At this moment, Gog sits up and stretches himself, raising both his enormous arms above his head. He is surprised to see the Bagman quickly slap himself on the beard three times.
“O, thou of little faith,” the Bagman says, cursing himself. “Trust, trust, trust, Wayland Merlin Blake Smith. Be thou guileless as a lamb, and the microphones shall be given unto thee. My dear Gog, I’m sure you’re on the up and up, though I’d hate to think you were still growing.
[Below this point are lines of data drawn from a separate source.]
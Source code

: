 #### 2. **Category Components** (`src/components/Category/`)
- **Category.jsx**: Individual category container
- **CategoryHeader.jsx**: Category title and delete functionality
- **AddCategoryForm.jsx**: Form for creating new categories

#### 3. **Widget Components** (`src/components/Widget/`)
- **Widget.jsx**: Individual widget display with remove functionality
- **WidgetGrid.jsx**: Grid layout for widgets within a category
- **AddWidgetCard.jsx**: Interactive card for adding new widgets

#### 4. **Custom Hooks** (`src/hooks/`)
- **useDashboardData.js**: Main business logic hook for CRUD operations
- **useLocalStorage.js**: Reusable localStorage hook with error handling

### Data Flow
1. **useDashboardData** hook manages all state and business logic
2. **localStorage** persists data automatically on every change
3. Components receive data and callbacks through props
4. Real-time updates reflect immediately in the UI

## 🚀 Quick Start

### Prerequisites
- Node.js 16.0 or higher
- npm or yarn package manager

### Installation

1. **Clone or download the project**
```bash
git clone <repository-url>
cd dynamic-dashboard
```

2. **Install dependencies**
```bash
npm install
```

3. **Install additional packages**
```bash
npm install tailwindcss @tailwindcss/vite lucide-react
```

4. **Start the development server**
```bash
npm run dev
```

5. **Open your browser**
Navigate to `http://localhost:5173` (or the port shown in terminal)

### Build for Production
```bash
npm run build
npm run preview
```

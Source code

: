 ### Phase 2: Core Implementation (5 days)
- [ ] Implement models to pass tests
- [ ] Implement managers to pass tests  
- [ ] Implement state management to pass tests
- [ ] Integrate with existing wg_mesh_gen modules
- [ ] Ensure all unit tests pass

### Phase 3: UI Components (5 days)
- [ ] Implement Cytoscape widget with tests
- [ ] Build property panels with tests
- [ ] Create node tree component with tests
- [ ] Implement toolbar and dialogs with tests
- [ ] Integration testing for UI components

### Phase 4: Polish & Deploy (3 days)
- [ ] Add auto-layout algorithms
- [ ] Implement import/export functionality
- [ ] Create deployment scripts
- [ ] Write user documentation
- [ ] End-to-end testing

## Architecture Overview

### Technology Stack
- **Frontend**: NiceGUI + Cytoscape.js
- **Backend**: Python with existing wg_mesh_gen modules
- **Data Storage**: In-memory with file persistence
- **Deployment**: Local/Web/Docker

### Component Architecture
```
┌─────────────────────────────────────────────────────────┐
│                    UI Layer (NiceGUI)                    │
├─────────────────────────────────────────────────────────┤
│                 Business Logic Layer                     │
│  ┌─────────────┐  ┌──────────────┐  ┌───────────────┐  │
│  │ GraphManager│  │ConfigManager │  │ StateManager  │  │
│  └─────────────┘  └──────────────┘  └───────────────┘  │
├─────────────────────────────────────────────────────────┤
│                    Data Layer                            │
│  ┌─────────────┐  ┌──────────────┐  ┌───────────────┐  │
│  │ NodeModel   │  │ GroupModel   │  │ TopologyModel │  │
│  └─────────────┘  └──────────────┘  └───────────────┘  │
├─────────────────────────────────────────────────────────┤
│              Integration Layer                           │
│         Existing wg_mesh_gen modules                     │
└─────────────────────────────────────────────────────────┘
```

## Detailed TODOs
Where are you proceeding?”
“To London,” Gog says.
“Ah ha,” the Bagman says happily. “And may I ask why?”
“To see if the people rule at Westminster there.”
The Bagman slaps his thigh with glee, although one of his knee joints cracks.
“Perfect. I didn’t prompt you. You spoke the words. I didn’t put them in your mouth, though they couldn’t have been better if I’d been a ventriloquist. You can pretend not to know who you are, but you know all right, you know. Better not to tell, though.” He draws his hand across his beard, where it possibly covers a neck, and sags his head to one side, suddenly and horribly. “You never know who’s working for Magog, do you?”
“I don’t know,” Gog says. “But Magog and his men . . . are they everywhere?”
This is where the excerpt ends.